Eu havia vindo à casa de Yvette para passar mais uma tarde livre que surgiu de repente no meu calendário. Sempre que eu não tinha serviços, era arrancada de minha casa para vir na do lado, onde ela morava. Isto não acontecia muitas vezes, até uns tempos para cá. Poucos querem fazer construções por estas redondezas, tão distantes do castelo. Todos querem ficar sempre o mais perto possível da realeza e de toda a família real. Então, sem serviços. Se isto era bom? Não! Horrível! Deplorável! Ficar sem trabalho é igual a...a... Bom, ficar sem trabalho é a pior coisa do mundo.
"Então... Seus irmãos realmente não vão se inscrever?" Perguntou ela, a boca cheia de grampos de cabelo que aos poucos eram presos em um coque.
"Não."
"Nem mesmo o Ethel?"
"Não, Yvette. Não." Respondi, rindo um pouco. Ela era apaixonada por ele desde os nossos treze anos, e apesar de ser a pessoa mais confiante que conheço, perto dele, ela parece uma formiga pronta pra ser esmagada. "Você sabe que ninguém da minha família é muito chegada a frufrus da realeza. Eu também não sou."
"Você ainda vai me agradecer," Ela respondeu, suas mãos nos meus ombros forçando-me a olhar o espelho, vendo uma garota limpa, um vestido colado que Yvette me forçou a colocar, uma maquiagem leve cobrindo o rosto. Uma garota bonitinha até, mas nada daquilo era eu.
"Pronto. Você está magnifica. E agora, tudo que falta é," ela fez uma pausa dramática, saindo de perto de mim e indo ao cômodo ao lado onde ficava a dispensa. "sapatos!"

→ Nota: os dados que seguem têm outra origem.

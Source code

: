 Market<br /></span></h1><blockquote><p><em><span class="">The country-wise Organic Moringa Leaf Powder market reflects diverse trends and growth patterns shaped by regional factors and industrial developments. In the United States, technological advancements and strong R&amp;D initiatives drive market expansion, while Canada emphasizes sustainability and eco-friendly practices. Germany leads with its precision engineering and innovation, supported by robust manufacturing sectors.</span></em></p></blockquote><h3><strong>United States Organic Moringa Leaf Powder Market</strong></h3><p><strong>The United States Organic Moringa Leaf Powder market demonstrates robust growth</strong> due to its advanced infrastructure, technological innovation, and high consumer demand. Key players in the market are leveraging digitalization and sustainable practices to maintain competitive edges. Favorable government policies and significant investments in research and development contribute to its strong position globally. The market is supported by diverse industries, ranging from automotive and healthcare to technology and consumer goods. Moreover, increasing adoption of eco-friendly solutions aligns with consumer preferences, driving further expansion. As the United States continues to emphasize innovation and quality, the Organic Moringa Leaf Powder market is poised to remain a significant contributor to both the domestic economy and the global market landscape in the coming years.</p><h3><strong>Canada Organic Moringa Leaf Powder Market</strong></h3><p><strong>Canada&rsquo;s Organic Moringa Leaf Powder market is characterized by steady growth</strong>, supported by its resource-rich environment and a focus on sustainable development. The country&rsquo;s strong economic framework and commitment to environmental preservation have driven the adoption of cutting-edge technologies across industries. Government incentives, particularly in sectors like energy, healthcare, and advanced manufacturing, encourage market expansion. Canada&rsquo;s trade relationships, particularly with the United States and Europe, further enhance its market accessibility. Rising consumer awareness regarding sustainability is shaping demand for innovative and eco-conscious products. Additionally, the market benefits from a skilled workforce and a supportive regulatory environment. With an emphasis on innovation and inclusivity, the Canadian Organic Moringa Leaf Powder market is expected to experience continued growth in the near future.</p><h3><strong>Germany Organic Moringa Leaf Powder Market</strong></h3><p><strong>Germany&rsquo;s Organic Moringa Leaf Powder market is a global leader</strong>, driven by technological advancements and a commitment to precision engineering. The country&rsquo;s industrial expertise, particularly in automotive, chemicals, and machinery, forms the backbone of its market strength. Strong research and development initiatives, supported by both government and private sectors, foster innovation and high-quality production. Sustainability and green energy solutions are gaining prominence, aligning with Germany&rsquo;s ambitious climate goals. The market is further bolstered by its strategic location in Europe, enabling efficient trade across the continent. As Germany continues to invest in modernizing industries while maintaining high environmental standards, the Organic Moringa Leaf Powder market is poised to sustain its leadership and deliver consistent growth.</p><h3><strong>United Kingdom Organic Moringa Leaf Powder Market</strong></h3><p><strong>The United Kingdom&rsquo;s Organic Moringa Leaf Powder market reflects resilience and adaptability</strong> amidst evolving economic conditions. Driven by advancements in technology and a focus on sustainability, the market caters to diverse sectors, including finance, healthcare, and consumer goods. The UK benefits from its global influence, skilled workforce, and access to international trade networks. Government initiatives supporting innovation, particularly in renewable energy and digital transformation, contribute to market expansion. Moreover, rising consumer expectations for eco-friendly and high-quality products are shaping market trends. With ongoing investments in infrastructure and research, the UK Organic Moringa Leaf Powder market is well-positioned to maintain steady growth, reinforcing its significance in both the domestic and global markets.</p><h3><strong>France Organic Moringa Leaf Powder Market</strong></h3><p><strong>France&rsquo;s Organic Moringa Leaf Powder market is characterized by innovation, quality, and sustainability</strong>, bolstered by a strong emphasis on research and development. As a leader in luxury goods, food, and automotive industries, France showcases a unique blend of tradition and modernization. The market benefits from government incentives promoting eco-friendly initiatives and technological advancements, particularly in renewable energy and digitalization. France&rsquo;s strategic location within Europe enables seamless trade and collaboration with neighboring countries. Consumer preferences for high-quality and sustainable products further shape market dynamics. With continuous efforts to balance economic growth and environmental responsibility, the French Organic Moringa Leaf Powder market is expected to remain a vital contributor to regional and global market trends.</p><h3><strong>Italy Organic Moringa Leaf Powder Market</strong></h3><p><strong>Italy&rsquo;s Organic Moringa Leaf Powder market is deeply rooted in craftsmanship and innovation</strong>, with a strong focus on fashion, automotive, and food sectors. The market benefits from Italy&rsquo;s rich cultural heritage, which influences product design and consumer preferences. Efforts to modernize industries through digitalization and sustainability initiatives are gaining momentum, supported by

Certo. Aquilo podia não ser lá um bicho de sete-cabeças, nem mesmo uma daquelas plantas que papai fazia para podermos começar nossas construções, aquele garrancho terrível de letrinhas que eu não conseguia entender, mas ver aquela coisa de salto fininho foi um tanto assustador.
"Não. Nã-nã-não! Eu não usarei isto aí! Maquiagem, OK. Coque, OK. Vestido ridículo, OK," Ouvi alguns protestos de Yvette sobre meu comentário de seu vestido, mas continuei mesmo assim. "Mas, esta coisa monstruosa, não."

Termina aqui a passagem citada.